* Prompt:
Every entry must come back exactly as it was written.

[Data shown]

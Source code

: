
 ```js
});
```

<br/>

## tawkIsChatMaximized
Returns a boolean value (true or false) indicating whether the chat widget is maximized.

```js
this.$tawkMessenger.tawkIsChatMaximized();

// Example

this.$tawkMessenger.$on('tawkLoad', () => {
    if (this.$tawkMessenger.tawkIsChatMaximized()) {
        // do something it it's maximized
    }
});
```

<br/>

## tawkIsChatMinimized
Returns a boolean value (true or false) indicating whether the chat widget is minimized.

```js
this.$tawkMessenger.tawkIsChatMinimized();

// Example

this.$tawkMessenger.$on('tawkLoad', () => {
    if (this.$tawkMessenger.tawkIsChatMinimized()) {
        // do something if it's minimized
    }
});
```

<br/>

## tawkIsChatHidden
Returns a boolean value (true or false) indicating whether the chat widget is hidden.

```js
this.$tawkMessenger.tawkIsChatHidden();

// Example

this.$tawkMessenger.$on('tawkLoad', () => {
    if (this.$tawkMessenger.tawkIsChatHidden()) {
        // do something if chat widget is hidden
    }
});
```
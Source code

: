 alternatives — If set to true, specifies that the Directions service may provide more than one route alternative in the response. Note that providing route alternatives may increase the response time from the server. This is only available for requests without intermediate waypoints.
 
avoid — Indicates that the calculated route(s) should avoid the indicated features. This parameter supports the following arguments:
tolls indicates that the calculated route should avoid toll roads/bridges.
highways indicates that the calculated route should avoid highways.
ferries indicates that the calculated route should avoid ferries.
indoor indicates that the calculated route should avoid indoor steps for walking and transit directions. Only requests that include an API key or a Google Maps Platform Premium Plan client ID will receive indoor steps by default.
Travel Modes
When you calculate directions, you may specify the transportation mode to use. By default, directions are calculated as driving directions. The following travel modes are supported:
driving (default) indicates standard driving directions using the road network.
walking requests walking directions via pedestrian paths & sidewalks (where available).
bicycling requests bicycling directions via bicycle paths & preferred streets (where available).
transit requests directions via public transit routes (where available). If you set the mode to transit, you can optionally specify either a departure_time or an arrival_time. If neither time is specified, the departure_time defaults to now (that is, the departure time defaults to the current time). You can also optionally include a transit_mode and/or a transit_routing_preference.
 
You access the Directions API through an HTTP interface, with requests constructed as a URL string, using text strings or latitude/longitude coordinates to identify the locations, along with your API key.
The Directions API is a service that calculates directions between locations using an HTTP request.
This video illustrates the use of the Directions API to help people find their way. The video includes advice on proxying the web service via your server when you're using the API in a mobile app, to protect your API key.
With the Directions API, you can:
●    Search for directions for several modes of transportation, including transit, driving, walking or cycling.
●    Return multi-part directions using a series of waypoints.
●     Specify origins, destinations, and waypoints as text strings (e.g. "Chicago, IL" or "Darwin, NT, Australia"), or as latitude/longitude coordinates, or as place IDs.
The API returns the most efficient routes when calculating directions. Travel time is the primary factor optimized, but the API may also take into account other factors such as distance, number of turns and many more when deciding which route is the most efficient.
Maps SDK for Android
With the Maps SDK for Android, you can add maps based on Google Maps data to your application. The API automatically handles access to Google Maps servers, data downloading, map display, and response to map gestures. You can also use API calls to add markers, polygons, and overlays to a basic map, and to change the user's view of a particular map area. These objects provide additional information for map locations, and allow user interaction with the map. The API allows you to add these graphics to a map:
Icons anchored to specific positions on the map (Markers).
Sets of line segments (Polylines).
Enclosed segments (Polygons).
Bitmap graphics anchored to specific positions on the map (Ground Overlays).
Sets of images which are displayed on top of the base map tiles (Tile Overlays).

[/Data shown]

* Solution to this task:
Source code

:
 ```js
});
```

<br/>

## tawkIsChatMaximized
Returns a boolean value (true or false) indicating whether the chat widget is maximized.

```js
this.$tawkMessenger.tawkIsChatMaximized();

// Example

this.$tawkMessenger.$on('tawkLoad', () => {
    if (this.$tawkMessenger.tawkIsChatMaximized()) {
        // do something it it's maximized
    }
});
```

<br/>

## tawkIsChatMinimized
Returns a boolean value (true or false) indicating whether the chat widget is minimized.

```js
this.$tawkMessenger.tawkIsChatMinimized();

// Example

this.$tawkMessenger.$on('tawkLoad', () => {
    if (this.$tawkMessenger.tawkIsChatMinimized()) {
        // do something if it's minimized
    }
});
```

<br/>

## tawkIsChatHidden
Returns a boolean value (true or false) indicating whether the chat widget is hidden.

```js
this.$tawkMessenger.tawkIsChatHidden();

// Example

this.$tawkMessenger.$on('tawkLoad', () => {
    if (this.$tawkMessenger.tawkIsChatHidden()) {
        // do something if chat widget is hidden
    }
});
```
Source code

: alternatives — If set to true, specifies that the Directions service may provide more than one route alternative in the response. Note that providing route alternatives may increase the response time from the server. This is only available for requests without intermediate waypoints.
 
avoid — Indicates that the calculated route(s) should avoid the indicated features. This parameter supports the following arguments:
tolls indicates that the calculated route should avoid toll roads/bridges.
highways indicates that the calculated route should avoid highways.
ferries indicates that the calculated route should avoid ferries.
indoor indicates that the calculated route should avoid indoor steps for walking and transit directions. Only requests that include an API key or a Google Maps Platform Premium Plan client ID will receive indoor steps by default.
Travel Modes
When you calculate directions, you may specify the transportation mode to use. By default, directions are calculated as driving directions. The following travel modes are supported:
driving (default) indicates standard driving directions using the road network.
walking requests walking directions via pedestrian paths & sidewalks (where available).
bicycling requests bicycling directions via bicycle paths & preferred streets (where available).
transit requests directions via public transit routes (where available). If you set the mode to transit, you can optionally specify either a departure_time or an arrival_time. If neither time is specified, the departure_time defaults to now (that is, the departure time defaults to the current time). You can also optionally include a transit_mode and/or a transit_routing_preference.
 
You access the Directions API through an HTTP interface, with requests constructed as a URL string, using text strings or latitude/longitude coordinates to identify the locations, along with your API key.
The Directions API is a service that calculates directions between locations using an HTTP request.
This video illustrates the use of the Directions API to help people find their way. The video includes advice on proxying the web service via your server when you're using the API in a mobile app, to protect your API key.
With the Directions API, you can:
●    Search for directions for several modes of transportation, including transit, driving, walking or cycling.
●    Return multi-part directions using a series of waypoints.
●     Specify origins, destinations, and waypoints as text strings (e.g. "Chicago, IL" or "Darwin, NT, Australia"), or as latitude/longitude coordinates, or as place IDs.
The API returns the most efficient routes when calculating directions. Travel time is the primary factor optimized, but the API may also take into account other factors such as distance, number of turns and many more when deciding which route is the most efficient.
Maps SDK for Android
With the Maps SDK for Android, you can add maps based on Google Maps data to your application. The API automatically handles access to Google Maps servers, data downloading, map display, and response to map gestures. You can also use API calls to add markers, polygons, and overlays to a basic map, and to change the user's view of a particular map area. These objects provide additional information for map locations, and allow user interaction with the map. The API allows you to add these graphics to a map:
Icons anchored to specific positions on the map (Markers).
Sets of line segments (Polylines).
Enclosed segments (Polygons).
Bitmap graphics anchored to specific positions on the map (Ground Overlays).
Sets of images which are displayed on top of the base map tiles (Tile Overlays).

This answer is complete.